Washington: Researchers at the Vaccine and Infectious Disease Institute (VIDI) at Fred Hutchinson Cancer Research Center have concluded that an aggressive vaccination program that first targets children, and ultimately reaches 70 percent of the US population, would mitigate pandemic influenza H1N1 that is expected this fall.
The researchers came to the above conclusion after conducting computer modelling and analysis of observational studies.
Their study includes the first estimate of the transmissibility of pandemic H1N1 influenza in schools.
And the researchers recommends that 70 percent of children, ages 6 months to 18 years, be vaccinated first, as well as members of high-risk groups as identified by the US Centers for Disease Control and Prevention.

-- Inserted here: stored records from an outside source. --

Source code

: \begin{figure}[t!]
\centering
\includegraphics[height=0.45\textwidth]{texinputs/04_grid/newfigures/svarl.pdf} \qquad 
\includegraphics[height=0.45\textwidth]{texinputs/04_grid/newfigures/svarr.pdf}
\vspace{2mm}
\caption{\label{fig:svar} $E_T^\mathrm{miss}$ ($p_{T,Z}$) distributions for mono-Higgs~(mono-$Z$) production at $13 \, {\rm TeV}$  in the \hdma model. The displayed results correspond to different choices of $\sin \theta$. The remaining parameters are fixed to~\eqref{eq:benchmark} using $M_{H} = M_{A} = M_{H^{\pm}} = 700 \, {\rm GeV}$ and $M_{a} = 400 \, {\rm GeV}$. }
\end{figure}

These groups include health care and emergency services personnel and those at risk for medical complications from pandemic H1N1 illness such as persons with chronic health disorders and compromised immune systems.
Two doses of vaccine, delivered three weeks apart, may be needed to confer adequate protection to the virus.

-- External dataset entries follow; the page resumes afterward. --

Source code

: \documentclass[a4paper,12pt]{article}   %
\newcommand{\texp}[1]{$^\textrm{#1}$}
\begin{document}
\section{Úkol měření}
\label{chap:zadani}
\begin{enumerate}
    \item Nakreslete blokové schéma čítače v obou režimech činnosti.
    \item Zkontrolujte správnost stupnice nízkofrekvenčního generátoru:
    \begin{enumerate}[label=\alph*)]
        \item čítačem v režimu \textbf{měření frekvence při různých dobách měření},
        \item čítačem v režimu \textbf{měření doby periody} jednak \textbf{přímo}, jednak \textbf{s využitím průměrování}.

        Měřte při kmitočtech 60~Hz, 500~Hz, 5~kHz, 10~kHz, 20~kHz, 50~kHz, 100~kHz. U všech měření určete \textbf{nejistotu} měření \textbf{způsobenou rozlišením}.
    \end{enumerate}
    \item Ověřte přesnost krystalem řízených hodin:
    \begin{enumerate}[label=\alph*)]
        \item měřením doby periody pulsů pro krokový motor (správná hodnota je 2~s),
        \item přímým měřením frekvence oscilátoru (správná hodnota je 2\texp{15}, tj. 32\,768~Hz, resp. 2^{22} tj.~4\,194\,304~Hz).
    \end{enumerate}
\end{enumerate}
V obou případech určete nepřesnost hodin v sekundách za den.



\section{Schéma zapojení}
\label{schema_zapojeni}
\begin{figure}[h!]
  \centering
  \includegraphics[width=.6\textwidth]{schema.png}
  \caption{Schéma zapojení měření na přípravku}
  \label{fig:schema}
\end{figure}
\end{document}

Corresponding author Dr. Ira Longini, and colleagues emphasized that a combination of factors - the availability of an effective vaccine to protect people against pandemic H1N1, coupled with the timing of the outbreak - will determine how quickly the epidemic can be slowed.
It was estimated that to bring the epidemic under control aggressive vaccination of the population must begin at least a month before the epidemic peak, concentrating on children as much as possible.
"Our estimates of pandemic H1N1 in households, schools and in the community places this virus in the higher range of transmissibility," said Dr. Yang Yang, first author of the paper and a staff scientist at VIDI.
The authors concluded that although social distancing and the use of antiviral medicines can be partially effective at slowing pandemic flu spread, vaccination remains the most effective means of pandemic influenza control.
The study has been published in Science Express, the early online edition of the journal Science.